= William Lauder (poet) =

Scottish cleric and writer

William Lauder (c. 1520 – February 1573) was a sixteenth-century Scottish cleric, playwright, and poet.

==Early life==
William Lauder was a native of the Lothians. The precise date and place of his birth, or anything regarding his family connections, have not yet been ascertained, although he is almost certainly a member of one of the great Lauder families of that time - Lauder of The Bass, or Lauder of Haltoun.

It appears that he had a liberal education and was probably intended for The Church. In the Registers of the University of St. Andrews the name Willielmus Lauder, Lothian is among the students who were incorporated in St Salvator's College in the year 1537.

==Ministry==
Upon leaving the university the poet may have taken Holy Orders as a Roman Catholic priest and been connected with one of the religious establishments of Edinburgh. It is not known when he joined the Reformers, whether before, or subsequent to, the establishment of Protestantism, in August 1560. However about 1563 or 1564 he was admitted Minister of the united parishes of Forgandenny, Forteviot, and Muckarsie, in the Presbytery of Perth, and his name appears in the earliest Register of Ministers, and thair Stipends, sen the year of God 1567 when he was receiving £80 sterling per annum. However, in the margin of this very early Register, against his entry, it is written "Deid[sic] at Candilmes, 1572". This is confirmed in the accounts of the collectors for the 'Thirds of benefices for Perth and Strathearn', and where, in 1572, his "relict" is mentioned (but without giving her name).

==Literary career==
He distinguished himself by his literary talents from an early date. In February 1549 the Treasurer's accounts show a payment to "Williame Lauder for making of his play and expensis maid thairupoun, £11:5:0" performed at the wedding celebrations of Alexander, Lord Gordon, and Lady Barbara Hamilton. Lauder provided a play, or dramatic representation, which was performed at the expense of the Magistrates and Council of Edinburgh for the Regent, Mary of Guise, on 28 December 1554, for which he was handsomely paid.

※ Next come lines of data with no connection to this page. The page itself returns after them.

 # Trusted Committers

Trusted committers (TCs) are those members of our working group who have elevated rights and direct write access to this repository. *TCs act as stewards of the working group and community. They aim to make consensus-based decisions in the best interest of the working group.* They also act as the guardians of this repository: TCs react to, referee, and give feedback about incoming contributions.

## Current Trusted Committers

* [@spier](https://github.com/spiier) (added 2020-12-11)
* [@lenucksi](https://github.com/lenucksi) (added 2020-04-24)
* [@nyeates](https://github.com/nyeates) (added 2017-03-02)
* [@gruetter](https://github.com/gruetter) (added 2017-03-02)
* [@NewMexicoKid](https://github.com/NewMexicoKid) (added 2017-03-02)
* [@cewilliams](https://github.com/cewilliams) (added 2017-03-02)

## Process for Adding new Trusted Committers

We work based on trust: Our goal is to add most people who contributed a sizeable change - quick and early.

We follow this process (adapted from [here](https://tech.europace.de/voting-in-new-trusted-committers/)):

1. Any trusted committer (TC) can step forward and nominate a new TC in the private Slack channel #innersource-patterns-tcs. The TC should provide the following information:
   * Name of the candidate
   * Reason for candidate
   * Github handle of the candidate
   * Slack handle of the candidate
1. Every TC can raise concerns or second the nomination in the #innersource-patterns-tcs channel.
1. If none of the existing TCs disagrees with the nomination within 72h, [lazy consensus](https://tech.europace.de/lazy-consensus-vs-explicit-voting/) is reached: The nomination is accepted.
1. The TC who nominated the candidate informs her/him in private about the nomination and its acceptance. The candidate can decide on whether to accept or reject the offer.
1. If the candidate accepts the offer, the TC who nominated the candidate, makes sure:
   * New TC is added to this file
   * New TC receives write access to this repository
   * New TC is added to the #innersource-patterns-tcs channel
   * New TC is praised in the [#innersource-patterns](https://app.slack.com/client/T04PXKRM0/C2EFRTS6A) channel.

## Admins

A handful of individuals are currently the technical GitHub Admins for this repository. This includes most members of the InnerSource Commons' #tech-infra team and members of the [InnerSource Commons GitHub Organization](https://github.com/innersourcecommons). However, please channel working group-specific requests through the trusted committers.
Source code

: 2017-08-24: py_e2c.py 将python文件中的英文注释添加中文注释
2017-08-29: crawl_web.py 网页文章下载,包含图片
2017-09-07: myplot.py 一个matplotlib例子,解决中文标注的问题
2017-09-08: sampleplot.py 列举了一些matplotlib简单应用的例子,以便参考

Four years later, Lauder's inventive powers were again exercised in producing one of those plays, or 'moralities', which were so common at that time, to celebrate the marriage of Mary, Queen of Scots with Francis, Dauphin of France, at Paris, in July 1558. The burgh council records and treasurer's accounts enable us to ascertain the nature of the last performance, in which the chief personages were the Seven Planets, and Cupid. There are numerous payments under the heading of "The expensis maid upone the triumphe and play at the mariage of the Quenis Grace, with the convoy, the [blank] day of Julij, anno 1558" whicj relate to the costumes and arrangements.

In 1827 the Reverend Peter Hall reprinted Lauder's Compendious Tractate, which had been published by John Skott in 1556. Interest was revived and two small poetical tracts by William Lauder in 1568 and printed before 1572 were also discovered. One of these tracts was entitled Ane Prettie Mirrour, or Conference betiux the faithful Protestant and the Dissemblit false Hypocreit, "printed at Edinburgh by Robert Lekpreuik" about 1570. At the end it states: "Quod William Lauder." Two further short poems followed, entitled Ane trew & breue Sentencius Discriptioun of the nature of Scotland, Twitching the Interteniment of virtewus men That laketh Ryches, "compyld be William Lauder, Minister of God's wourd, &c.," and Ane Gude Exempill Be the butterflie, instructing men to hait all Harlottrie. The latter has, at the end, "Quod William Lauder, Minister." A further poem was also bound into the volume, entitled The Lamenta[t]ioun Of the Pure, twitching the Miserabill Estait of this Present Warld, "Compylit be William Lauder, at Perth, Primo Fabruarie, 1568" (1568/9).

One of the most important, if not the best known, of Lauder's works is his Tract concernyng the Office and Dewtie of Kyngis, spiritvall pastoris, and temporall ivgis.